How much beauty is required to launch one ship?

The answer, of course is one millihelen, that’s to say one thousand times less beautiful than Helen of Troy. If we’re going to consider a scale, the ugliest child I ever saw was in Kingswood, on the eastern edge of Bristol. I was in a thoughtful mood that day because someone had made me his executor and next of kin without asking me (or telling me) and I was walking up Two Mile Hill to see a dodgy solicitor. My dark mood was deepened by spotting this child bearing down on me in his pushchair, being pushed by his obviously doting mother.  He was squat and almost bald with a thick neck and such a malevolent expression he could have curdled milk at 200 yards.  I often think of him now, aged maybe sixteen, and I wonder if his doting parents still show photos of him to all their friends.
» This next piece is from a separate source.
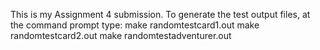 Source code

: This is my Assignment 4 submission. To generate the test output files, at the command prompt type:
make randomtestcard1.out
make randomtestcard2.out
make randomtestadventurer.out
You see, I write this blog and I post all these photos of the alllotment as it develops but frankly, other peoples’ children, holiday snaps and graduation photos rarely convey the emotional freight that the owners project on to them. Even more so, I imagine, with photos of other peoples’ allotments. If I switch off my pride for a moment, most of them – especially the ones taken in the winter – are a bit of a specialist interest.   Those recyled boards on the new hotbed spent last year on the edge of the strawberry bed – oh for goodness sake! is this supposed to be interesting? Well it is to me, but I’m an allotmenteer.  The plot is seen with the eyes of love, endlessly productive and immaculate.
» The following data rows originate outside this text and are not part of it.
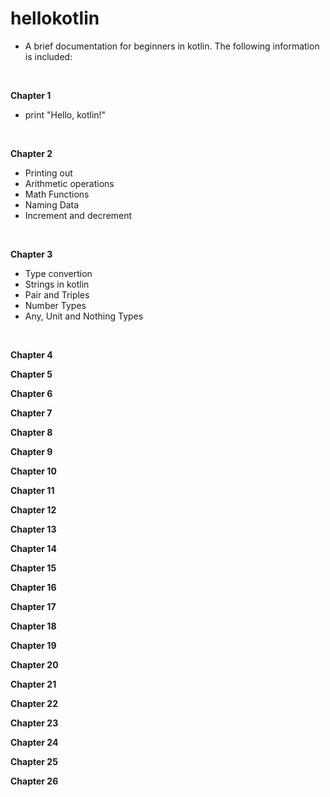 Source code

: # hellokotlin

  - A brief documentation for beginners in kotlin. The following information is included:
<br>

**Chapter 1**
- print "Hello, kotlin!"
<br>

**Chapter 2**
- Printing out
- Arithmetic operations
- Math Functions
- Naming Data
- Increment and decrement
<br>

**Chapter 3**
- Type convertion
- Strings in kotlin
- Pair and Triples
- Number Types
- Any, Unit and Nothing Types
<br>

**Chapter 4**
<br>

**Chapter 5**
<br>

**Chapter 6**
<br>

**Chapter 7**
<br>

**Chapter 8**
<br>

**Chapter 9**
<br>

**Chapter 10**
<br>

**Chapter 11**
<br>

**Chapter 12**
<br>

**Chapter 13**
<br>

**Chapter 14**
<br>

**Chapter 15**
<br>

**Chapter 16**
<br>

**Chapter 17**
<br>

**Chapter 18**
<br>

**Chapter 19**
<br>

**Chapter 20**
<br>

**Chapter 21**
<br>

**Chapter 22**
<br>

**Chapter 23**
<br>

**Chapter 24**
<br>

**Chapter 25**
<br>

**Chapter 26**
Did you ever see W D Griffiths brilliant documentary film “Nanook”? There’s a scene where it becomes the childrens’ responsibility to warm father’s boots ready for him to venture out into the frozen wastes and catch fish.  On a bad day they (the boots not the children) might be so frozen that they needed to be chewed – yes you read me right – they needed to be chewed in order to make them soft enough to get them on. My children are not interested particularly in gardening and Madame has better things to do and so there was no-one available on the allotment this morning to chew my gloves which had been put away wet and therefore were frozen solid this morning when I tried to put them on. Temperatures had dropped to -3C overnight.  Worse still, I couldn’t make a flask of tea because the floor of the Potwell Inn kitchen had been mopped and I had been forbidden.  This is the real allotment experience that you never read about in those hideously expensive coffee table books. But the hotbed is complete and ready to receive its load of precious manure tomorrow.  I had to buy a big polythene sheet this morning to line the back of the car.  It’s not the first exceptionally smelly load we’ve carried – I ‘ll never forget the rotting seaweed – and it certainly won’t be the last, but actually soaking the seats with poo will probably provoke Madame.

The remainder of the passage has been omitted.